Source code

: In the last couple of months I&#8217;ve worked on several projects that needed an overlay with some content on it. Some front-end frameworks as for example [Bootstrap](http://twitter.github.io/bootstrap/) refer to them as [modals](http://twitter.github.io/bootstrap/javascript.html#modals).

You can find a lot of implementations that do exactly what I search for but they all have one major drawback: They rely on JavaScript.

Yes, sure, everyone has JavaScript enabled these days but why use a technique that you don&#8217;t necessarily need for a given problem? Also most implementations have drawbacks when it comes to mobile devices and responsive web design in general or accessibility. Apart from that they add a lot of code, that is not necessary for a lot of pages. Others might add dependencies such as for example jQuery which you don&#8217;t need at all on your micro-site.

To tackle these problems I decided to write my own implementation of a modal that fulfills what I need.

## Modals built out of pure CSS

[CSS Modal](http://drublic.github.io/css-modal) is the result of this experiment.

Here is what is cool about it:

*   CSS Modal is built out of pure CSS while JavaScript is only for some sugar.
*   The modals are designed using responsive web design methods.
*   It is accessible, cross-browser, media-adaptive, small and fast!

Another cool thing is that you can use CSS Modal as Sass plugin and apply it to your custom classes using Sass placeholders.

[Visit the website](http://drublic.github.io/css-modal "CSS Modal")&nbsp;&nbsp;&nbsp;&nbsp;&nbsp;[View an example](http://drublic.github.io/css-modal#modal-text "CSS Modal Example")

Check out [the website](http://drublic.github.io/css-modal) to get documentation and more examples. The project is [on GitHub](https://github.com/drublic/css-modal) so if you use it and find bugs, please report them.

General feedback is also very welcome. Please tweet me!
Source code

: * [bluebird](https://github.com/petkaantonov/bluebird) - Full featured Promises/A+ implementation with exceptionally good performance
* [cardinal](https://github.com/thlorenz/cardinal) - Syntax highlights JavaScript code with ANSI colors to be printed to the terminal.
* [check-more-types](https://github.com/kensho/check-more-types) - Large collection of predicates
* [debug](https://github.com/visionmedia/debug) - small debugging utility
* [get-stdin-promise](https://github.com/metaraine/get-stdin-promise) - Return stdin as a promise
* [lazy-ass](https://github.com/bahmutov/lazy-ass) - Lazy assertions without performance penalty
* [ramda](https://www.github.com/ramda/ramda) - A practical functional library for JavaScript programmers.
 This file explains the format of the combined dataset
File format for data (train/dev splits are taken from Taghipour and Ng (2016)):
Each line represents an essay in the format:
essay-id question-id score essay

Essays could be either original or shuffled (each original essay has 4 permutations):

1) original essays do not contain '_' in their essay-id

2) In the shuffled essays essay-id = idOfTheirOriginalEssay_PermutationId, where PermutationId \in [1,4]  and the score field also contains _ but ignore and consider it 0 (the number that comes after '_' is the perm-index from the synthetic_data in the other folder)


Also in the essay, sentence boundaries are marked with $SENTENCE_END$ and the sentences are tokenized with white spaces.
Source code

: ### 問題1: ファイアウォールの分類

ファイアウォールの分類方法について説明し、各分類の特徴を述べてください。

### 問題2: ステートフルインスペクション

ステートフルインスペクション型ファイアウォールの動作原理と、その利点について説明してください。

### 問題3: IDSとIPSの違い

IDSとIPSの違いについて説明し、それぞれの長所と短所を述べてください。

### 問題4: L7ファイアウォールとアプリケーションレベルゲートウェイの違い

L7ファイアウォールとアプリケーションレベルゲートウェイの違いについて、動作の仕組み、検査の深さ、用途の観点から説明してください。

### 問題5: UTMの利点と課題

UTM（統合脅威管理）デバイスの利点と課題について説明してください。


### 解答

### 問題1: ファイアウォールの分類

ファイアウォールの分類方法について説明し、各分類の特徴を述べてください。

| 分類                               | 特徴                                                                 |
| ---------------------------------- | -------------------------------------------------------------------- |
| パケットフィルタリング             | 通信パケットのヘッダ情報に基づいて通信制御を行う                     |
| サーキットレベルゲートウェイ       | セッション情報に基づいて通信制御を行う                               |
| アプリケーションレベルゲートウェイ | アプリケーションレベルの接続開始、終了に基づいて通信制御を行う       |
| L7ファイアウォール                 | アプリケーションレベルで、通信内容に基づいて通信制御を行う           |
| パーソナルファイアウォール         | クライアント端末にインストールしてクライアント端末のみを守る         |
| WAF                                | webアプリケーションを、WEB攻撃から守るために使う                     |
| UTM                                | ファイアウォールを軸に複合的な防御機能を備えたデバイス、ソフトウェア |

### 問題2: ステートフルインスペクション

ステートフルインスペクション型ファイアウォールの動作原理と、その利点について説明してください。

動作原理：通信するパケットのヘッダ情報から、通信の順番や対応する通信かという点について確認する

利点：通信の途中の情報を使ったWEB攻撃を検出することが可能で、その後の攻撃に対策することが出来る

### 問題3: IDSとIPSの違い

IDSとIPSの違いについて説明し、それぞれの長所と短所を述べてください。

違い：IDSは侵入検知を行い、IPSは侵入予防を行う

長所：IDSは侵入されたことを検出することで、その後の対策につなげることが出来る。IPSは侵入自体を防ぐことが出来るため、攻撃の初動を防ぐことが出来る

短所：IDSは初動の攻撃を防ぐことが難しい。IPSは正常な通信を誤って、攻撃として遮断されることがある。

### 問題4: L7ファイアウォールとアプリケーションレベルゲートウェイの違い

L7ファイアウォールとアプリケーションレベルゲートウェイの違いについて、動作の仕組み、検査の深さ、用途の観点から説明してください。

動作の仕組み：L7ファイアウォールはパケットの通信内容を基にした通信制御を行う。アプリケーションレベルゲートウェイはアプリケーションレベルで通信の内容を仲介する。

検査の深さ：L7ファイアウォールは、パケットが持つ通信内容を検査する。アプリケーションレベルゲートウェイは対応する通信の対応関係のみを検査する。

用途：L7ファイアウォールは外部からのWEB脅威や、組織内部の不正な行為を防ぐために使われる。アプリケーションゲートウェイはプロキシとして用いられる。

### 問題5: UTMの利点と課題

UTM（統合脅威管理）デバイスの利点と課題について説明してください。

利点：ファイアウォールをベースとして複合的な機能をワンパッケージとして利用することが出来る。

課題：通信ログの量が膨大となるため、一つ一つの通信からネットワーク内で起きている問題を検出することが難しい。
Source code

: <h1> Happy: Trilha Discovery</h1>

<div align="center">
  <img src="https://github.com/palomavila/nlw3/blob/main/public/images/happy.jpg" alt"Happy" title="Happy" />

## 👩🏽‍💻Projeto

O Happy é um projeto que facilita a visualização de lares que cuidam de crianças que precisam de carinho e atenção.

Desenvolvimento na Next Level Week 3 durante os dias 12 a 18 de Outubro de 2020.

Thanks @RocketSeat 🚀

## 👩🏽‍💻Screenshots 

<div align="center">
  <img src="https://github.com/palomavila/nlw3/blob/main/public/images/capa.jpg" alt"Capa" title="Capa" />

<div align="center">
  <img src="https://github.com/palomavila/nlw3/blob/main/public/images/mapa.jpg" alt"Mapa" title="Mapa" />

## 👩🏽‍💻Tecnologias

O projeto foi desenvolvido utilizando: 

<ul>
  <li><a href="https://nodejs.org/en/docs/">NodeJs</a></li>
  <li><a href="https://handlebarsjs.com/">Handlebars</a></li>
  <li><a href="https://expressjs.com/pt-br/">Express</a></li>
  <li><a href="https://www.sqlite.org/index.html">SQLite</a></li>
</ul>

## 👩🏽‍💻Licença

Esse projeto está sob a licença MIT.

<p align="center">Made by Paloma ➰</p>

........

Total lines holding "responsive" in the records: report this figure alone.

**Reply to the task:** 2